Prince Andréy had arrived in the evening and Pierre came to see him next morning. Pierre expected to find Prince Andréy in almost the same state as Natásha and was therefore surprised on entering the drawing room to hear him in the study talking in a loud animated voice about some intrigue going on in Petersburg. The old prince’s voice and another now and then interrupted him. Princess Márya came out to meet Pierre. She sighed, looking toward the door of the room where Prince Andréy was, evidently intending to express her sympathy with his sorrow, but Pierre saw by her face that she was glad both at what had happened and at the way her brother had taken the news of Natásha’s faithlessness.
“He says he expected it,” she remarked. “I know his pride will not let him express his feelings, but still he has taken it better, far better, than I expected. Evidently it had to be. …”
“But is it possible that all is really ended?” asked Pierre.
Princess Márya looked at him with astonishment. She did not understand how he could ask such a question. Pierre went into the study. Prince Andréy, greatly changed and plainly in better health, but with a fresh horizontal wrinkle between his brows, stood in civilian dress facing his father and Prince Meshchérski, warmly disputing and vigorously gesticulating.

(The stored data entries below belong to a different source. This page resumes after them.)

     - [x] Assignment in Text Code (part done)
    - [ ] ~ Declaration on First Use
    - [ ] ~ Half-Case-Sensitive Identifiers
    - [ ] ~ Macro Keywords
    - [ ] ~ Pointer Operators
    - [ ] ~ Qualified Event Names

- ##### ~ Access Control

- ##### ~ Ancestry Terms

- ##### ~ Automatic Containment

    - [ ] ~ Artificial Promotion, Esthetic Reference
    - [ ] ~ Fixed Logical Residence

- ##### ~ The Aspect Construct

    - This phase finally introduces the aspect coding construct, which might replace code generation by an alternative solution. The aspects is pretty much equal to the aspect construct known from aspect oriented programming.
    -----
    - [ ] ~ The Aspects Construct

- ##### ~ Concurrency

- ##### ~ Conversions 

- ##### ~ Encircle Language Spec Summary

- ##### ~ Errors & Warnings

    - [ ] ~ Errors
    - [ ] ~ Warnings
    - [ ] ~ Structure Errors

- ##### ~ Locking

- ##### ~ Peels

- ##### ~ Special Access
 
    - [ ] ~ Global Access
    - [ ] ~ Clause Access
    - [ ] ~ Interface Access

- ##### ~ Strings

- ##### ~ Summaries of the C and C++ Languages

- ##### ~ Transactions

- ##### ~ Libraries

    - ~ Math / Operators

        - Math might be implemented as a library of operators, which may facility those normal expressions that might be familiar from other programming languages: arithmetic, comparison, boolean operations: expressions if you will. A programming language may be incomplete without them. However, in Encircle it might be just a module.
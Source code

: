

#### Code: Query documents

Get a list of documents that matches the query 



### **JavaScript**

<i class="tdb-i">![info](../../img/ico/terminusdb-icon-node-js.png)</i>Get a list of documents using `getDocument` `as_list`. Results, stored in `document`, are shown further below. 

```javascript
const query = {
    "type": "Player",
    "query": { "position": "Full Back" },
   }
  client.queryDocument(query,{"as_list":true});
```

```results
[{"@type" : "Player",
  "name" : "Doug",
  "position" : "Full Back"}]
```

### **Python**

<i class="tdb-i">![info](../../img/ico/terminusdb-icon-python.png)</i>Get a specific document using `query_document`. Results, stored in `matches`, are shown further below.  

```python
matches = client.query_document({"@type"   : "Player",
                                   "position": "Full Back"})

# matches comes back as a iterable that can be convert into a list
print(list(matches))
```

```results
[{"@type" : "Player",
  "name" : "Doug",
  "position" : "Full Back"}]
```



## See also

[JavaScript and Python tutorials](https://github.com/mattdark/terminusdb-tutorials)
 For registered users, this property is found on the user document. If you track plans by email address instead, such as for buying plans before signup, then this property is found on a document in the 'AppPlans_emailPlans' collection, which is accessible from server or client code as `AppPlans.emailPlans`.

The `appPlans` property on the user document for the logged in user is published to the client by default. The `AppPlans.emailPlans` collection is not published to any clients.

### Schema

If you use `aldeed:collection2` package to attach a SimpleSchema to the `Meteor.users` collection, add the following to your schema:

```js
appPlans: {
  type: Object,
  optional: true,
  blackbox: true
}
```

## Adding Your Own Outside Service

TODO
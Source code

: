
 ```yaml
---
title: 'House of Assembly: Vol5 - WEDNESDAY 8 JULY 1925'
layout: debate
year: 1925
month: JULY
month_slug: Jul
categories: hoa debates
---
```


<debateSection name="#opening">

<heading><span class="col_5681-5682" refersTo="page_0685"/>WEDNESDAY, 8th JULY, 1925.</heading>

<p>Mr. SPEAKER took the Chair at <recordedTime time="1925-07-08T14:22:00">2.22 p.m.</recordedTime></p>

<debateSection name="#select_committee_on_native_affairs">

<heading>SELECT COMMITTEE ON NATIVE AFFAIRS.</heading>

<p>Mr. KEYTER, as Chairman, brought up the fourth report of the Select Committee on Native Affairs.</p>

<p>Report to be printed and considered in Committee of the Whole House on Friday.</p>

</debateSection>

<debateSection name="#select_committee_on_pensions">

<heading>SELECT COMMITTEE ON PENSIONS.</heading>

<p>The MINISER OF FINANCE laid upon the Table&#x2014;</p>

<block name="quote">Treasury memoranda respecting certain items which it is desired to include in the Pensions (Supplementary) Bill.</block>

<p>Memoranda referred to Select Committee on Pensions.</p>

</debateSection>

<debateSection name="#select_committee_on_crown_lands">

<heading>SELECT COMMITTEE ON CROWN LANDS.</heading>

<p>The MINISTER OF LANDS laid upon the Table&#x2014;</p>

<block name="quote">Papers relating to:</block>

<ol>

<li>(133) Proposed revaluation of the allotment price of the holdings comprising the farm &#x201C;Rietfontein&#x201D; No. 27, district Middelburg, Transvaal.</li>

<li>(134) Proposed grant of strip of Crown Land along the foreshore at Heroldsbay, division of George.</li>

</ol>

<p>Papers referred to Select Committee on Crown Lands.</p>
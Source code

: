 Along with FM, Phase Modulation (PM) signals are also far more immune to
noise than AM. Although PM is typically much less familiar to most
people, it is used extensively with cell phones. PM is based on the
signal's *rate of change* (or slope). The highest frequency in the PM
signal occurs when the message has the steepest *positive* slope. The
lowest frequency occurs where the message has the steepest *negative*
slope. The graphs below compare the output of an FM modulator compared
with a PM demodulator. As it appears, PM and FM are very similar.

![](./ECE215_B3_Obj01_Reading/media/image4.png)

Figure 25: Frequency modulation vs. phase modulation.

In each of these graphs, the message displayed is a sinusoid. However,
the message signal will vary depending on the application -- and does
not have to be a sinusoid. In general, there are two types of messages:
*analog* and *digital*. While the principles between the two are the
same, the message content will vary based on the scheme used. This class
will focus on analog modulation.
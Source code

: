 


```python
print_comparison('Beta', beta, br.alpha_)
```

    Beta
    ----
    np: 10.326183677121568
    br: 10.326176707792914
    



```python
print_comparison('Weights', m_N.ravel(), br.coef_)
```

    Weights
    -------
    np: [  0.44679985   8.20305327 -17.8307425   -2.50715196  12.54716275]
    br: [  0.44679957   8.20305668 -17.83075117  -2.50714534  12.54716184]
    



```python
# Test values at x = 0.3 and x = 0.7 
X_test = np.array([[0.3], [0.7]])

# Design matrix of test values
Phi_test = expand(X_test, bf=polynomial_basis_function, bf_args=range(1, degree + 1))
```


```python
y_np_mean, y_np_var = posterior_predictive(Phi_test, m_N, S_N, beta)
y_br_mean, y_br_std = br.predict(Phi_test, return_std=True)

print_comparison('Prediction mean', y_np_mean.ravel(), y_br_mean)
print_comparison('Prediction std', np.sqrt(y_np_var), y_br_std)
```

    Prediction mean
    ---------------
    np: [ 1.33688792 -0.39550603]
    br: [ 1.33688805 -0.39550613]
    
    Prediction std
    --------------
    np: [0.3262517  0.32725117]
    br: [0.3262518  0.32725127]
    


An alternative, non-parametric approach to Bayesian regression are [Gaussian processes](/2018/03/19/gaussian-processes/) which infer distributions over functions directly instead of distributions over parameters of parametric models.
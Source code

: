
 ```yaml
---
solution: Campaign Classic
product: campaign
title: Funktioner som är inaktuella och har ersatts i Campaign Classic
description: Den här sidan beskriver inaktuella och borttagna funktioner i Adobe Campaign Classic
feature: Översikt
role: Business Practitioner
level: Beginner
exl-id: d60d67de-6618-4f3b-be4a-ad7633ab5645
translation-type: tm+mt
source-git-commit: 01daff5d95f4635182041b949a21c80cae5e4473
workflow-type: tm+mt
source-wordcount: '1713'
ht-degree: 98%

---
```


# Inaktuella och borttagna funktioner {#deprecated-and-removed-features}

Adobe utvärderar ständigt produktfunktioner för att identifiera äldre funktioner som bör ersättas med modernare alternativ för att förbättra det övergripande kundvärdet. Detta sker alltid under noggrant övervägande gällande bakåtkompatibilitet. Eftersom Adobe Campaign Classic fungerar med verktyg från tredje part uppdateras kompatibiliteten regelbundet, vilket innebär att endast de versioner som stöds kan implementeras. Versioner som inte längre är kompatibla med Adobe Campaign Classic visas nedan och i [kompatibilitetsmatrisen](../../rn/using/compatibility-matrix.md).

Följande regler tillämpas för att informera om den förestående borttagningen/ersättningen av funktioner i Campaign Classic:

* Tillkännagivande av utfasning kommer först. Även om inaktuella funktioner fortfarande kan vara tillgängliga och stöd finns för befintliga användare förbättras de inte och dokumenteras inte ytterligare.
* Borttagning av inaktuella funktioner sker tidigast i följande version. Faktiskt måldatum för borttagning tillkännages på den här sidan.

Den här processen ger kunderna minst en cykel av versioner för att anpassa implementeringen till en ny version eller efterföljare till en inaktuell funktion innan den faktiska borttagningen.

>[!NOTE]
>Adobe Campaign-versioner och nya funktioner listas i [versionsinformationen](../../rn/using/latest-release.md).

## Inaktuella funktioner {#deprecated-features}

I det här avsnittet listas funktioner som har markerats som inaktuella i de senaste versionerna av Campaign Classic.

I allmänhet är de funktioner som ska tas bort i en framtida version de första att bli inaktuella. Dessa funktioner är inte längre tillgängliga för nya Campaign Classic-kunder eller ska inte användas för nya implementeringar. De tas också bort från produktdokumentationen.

The conversation was about Speránski—the news of whose sudden exile and alleged treachery had just reached Moscow.
“Now he is censured and accused by all who were enthusiastic about him a month ago,” Prince Andréy was saying, “and by those who were unable to understand his aims. To judge a man who is in disfavor and to throw on him all the blame of other men’s mistakes is very easy, but I maintain that if anything good has been accomplished in this reign it was done by him, by him alone.”